Stored dataset items:
------------------------------
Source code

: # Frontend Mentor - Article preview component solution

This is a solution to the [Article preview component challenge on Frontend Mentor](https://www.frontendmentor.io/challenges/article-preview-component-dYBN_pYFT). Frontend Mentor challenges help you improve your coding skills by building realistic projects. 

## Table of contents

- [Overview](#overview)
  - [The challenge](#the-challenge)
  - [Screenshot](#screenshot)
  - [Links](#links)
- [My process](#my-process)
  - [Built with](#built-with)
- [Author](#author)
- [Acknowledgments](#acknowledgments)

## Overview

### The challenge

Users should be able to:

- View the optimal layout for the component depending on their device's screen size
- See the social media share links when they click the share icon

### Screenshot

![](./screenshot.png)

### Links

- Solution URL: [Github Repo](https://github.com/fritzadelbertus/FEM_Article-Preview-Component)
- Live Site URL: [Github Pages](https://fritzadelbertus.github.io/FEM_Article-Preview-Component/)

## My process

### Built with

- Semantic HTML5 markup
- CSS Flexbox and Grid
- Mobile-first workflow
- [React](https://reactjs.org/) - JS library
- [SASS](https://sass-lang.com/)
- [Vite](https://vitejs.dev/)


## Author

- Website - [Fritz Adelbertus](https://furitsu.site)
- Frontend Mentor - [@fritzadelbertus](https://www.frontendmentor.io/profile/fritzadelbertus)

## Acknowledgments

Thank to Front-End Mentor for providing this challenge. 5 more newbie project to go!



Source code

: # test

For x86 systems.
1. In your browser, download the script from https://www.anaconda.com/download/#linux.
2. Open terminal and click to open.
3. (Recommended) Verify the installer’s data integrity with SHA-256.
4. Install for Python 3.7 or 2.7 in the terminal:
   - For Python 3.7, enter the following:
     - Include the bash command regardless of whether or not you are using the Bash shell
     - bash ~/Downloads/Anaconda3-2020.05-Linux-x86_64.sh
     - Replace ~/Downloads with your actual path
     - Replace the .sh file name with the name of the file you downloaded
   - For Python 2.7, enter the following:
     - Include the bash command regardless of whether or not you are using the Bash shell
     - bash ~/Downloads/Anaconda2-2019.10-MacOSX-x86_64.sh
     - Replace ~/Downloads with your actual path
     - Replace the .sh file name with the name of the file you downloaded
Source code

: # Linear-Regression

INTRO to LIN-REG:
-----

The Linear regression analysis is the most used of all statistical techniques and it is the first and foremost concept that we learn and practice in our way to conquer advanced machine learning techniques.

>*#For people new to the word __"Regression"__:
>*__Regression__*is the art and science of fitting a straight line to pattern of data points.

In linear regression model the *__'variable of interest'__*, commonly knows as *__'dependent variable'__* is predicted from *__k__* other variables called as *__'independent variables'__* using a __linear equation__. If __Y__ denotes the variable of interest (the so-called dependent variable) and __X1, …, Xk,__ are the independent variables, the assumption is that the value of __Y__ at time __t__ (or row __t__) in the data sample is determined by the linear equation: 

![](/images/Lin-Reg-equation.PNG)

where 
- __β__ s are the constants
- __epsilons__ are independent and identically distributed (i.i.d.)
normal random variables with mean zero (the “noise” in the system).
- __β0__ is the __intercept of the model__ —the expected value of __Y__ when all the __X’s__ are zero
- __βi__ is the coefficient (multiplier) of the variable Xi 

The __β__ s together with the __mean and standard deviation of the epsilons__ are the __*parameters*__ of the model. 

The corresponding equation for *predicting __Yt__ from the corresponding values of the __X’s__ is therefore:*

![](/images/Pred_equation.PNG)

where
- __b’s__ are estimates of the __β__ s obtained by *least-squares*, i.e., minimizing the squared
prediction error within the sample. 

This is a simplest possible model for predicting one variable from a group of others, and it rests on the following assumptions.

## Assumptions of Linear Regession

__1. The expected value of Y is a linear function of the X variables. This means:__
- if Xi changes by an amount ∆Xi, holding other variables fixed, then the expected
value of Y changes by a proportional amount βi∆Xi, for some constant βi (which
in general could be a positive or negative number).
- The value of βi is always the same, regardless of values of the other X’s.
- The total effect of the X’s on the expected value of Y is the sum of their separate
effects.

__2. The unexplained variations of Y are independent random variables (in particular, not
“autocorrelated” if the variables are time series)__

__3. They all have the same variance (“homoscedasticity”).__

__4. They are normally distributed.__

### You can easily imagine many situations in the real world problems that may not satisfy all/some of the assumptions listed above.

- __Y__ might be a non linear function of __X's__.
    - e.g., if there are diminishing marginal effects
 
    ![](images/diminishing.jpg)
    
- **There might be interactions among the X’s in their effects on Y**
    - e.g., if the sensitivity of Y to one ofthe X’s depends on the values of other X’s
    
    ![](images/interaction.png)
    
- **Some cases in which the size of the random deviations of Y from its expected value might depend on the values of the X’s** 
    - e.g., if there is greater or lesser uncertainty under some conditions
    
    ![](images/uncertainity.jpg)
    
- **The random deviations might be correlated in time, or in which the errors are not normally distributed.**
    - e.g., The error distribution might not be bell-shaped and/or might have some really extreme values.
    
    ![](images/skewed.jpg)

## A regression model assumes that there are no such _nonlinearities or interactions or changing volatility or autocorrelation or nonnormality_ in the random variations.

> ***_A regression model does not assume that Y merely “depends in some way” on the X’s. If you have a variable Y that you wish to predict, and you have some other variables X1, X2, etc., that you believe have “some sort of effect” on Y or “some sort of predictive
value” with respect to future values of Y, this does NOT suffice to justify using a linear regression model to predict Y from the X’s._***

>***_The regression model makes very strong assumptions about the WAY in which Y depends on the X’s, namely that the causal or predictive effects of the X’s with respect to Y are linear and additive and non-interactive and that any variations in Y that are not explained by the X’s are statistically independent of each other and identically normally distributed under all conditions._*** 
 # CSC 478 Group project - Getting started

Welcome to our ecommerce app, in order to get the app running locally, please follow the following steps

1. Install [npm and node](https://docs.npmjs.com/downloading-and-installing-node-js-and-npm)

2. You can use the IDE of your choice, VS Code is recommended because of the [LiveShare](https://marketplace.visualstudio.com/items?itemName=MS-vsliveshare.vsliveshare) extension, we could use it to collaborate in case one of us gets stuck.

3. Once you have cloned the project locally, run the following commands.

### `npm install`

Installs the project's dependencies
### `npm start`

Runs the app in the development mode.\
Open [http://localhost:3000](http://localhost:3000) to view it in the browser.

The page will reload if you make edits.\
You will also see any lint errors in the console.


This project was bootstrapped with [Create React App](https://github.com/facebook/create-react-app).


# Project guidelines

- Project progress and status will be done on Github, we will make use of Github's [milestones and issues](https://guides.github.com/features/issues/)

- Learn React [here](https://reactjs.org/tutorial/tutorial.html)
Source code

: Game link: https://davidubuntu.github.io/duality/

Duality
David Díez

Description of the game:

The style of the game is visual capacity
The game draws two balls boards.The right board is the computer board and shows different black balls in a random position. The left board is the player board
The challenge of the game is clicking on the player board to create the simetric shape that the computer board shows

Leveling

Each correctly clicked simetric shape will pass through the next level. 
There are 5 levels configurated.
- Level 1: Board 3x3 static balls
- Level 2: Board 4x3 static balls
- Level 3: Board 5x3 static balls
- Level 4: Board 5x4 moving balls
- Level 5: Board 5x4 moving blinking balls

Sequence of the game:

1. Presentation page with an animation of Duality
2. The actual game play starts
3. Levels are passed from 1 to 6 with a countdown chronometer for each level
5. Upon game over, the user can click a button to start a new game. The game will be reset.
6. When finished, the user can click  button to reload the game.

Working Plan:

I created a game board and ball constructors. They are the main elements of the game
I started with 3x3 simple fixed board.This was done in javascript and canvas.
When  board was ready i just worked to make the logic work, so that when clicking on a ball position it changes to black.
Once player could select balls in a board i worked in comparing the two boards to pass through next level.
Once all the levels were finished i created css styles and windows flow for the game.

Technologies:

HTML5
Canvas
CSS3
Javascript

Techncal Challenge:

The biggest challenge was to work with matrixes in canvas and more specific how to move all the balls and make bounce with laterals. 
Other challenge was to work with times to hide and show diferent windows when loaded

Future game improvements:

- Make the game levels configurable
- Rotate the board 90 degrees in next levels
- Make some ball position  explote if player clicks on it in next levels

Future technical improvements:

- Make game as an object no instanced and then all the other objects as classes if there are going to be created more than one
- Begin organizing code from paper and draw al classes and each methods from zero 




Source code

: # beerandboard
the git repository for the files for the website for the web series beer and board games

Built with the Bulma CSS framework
------------------------------
__Your assignment__
Please retype, with no changes, the lines that run from the first line of the entries to the line with "- [Built with](#built-with)", both ends included.

__Result of the task__
Source code

: # Frontend Mentor - Article preview component solution

This is a solution to the [Article preview component challenge on Frontend Mentor](https://www.frontendmentor.io/challenges/article-preview-component-dYBN_pYFT). Frontend Mentor challenges help you improve your coding skills by building realistic projects. 

## Table of contents

- [Overview](#overview)
  - [The challenge](#the-challenge)
  - [Screenshot](#screenshot)
  - [Links](#links)
- [My process](#my-process)
  - [Built with](#built-with)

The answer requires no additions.